So you’ve got a multi-cloud strategy; here’s how to navigate five common security challenges

· 7 MIN READ · ANDREW PRITCHETT, IAN COOPER AND BRANDON DOSSANTOS · JAN 12, 2023 · TAGS: Cloud security / MDR / Selecting tech / Tools

This blog was originally posted on Jun 25, 2020 and was updated by Ian Cooper and Brandon Dossantos in January 2023 to include a fifth(!) cloud security challenge.

I once attended a week-long training seminar on cloud security architecture. The audience included a few security engineers, security architects and a larger group of security administrators and CISOs. Our instructor kicked off the session with a few questions.

First up: “How many of you are actively using a cloud platform at work?”

All but maybe two or three attendees raised their hands. He then asked how many were using Amazon Web Services (AWS), Microsoft Azure and Google Cloud Platform (GCP), respectively, and then polled the room for any other cloud platforms used. After each question, attendees quickly raised their hand in response.

Then came: “How many of you are actively using two or more cloud platforms at work?”
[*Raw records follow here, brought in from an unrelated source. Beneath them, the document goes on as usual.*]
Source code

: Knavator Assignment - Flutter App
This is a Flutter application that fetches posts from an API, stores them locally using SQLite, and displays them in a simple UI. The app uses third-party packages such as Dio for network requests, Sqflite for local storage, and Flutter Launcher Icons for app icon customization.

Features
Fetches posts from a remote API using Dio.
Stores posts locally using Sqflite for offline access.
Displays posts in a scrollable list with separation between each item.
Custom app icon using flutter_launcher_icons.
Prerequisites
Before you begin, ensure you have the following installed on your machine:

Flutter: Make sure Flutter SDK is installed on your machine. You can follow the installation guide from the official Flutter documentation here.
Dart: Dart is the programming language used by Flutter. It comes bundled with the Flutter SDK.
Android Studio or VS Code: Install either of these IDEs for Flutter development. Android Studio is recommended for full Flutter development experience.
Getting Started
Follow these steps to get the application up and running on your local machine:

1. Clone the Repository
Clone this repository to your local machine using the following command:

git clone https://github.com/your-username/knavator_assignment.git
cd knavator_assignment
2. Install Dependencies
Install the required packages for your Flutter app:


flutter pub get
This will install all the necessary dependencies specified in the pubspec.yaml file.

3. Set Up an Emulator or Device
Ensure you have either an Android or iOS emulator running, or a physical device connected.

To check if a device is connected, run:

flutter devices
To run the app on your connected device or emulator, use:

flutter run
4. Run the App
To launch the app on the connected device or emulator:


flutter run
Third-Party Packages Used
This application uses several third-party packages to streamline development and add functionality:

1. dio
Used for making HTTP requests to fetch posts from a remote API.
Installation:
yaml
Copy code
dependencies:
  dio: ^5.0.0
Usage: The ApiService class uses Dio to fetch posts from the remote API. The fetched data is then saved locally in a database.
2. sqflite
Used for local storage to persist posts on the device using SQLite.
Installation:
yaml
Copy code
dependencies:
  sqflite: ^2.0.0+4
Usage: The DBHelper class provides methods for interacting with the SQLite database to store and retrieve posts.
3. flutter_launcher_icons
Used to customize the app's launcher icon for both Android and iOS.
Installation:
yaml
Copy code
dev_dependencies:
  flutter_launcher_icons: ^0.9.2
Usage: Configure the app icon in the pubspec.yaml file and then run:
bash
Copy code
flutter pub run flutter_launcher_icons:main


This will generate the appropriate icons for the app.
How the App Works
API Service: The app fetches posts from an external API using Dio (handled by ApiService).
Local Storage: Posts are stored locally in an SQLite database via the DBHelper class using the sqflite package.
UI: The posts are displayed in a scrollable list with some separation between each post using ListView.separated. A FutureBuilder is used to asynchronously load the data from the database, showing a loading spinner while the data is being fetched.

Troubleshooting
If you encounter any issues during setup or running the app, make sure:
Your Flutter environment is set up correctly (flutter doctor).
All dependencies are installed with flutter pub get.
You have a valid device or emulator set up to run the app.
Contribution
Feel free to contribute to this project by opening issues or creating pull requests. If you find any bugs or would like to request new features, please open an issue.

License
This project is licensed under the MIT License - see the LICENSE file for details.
Some of the cloud engineers’ hands went up immediately, a few of the security architects slowly and apprehensively put their hands up, and I could tell that many of the security administrators were simply struggling to decide whether they should have a hand up or not.

“Ah, don’t worry about it,” the instructor joked. “If your hand is not up yet, it will be the next time you’re asked!”
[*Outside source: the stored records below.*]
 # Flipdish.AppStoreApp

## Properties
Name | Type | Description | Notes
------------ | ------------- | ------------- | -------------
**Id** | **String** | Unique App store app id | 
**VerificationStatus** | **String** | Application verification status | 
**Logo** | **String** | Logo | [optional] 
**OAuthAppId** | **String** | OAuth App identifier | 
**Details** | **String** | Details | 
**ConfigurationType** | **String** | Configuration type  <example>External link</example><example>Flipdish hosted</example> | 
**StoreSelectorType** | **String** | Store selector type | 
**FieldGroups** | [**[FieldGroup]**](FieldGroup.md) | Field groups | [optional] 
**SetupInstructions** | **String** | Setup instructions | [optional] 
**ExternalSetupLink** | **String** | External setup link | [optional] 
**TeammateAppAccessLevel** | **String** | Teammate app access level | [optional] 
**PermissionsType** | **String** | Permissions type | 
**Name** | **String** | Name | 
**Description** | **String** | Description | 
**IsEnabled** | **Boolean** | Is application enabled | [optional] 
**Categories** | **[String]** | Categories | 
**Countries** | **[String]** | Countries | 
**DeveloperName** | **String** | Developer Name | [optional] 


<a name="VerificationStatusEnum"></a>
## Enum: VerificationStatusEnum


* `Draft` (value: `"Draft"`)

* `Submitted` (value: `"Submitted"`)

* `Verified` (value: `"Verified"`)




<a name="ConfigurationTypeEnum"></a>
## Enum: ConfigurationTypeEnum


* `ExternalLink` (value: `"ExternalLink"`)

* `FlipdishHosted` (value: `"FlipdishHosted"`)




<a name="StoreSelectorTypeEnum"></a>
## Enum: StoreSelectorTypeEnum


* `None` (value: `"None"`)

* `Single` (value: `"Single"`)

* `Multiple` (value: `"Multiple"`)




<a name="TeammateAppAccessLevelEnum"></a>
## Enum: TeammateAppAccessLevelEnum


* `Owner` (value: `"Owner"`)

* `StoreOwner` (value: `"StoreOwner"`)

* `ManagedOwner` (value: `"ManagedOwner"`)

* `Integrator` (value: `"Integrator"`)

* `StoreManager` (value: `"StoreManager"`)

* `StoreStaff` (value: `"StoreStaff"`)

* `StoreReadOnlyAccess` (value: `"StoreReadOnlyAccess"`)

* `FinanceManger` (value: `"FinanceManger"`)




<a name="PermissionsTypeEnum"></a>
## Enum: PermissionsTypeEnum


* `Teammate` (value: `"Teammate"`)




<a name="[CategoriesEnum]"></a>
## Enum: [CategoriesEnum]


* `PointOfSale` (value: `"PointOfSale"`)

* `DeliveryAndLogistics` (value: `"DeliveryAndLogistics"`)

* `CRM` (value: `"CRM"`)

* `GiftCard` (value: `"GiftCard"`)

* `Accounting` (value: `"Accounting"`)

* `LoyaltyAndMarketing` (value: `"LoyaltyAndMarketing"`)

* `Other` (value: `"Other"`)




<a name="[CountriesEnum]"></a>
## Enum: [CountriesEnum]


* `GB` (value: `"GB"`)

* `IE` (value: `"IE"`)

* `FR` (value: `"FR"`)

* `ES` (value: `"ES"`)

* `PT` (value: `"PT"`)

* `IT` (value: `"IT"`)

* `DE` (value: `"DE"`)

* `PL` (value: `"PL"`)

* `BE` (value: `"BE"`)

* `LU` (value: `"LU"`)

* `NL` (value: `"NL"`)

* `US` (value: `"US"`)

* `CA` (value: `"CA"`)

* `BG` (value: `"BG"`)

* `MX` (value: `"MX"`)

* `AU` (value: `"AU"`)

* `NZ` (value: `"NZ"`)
Those with their hands in the air laughed knowingly. And the rest of the room dropped their foreheads toward the desks in front of them.

So what’s going on? How is it that some security administrators and CISOs don’t know that they have data in several clouds? That’s a whole other story.

For most of us, going multi-cloud is inevitable. So let’s talk about potential security challenges and how we’ve helped our customers navigate them so far.

Challenge #1: Skills and knowledge gap deficiencies

Let’s be honest: The technology market has a huge unmet demand for skills.

This gap only increases when you require proficiency in cloud computing.

You’ll have an easier time finding a real, live unicorn than an unemployed person with proficiency in multiple cloud platforms.

I try to keep some proficiency across multiple cloud environments but, admittedly, it’s really tough. Especially, because cloud platforms are constantly changing and evolving. Trying to be proficient across multiple platforms is like a game of trying to hit fast moving targets.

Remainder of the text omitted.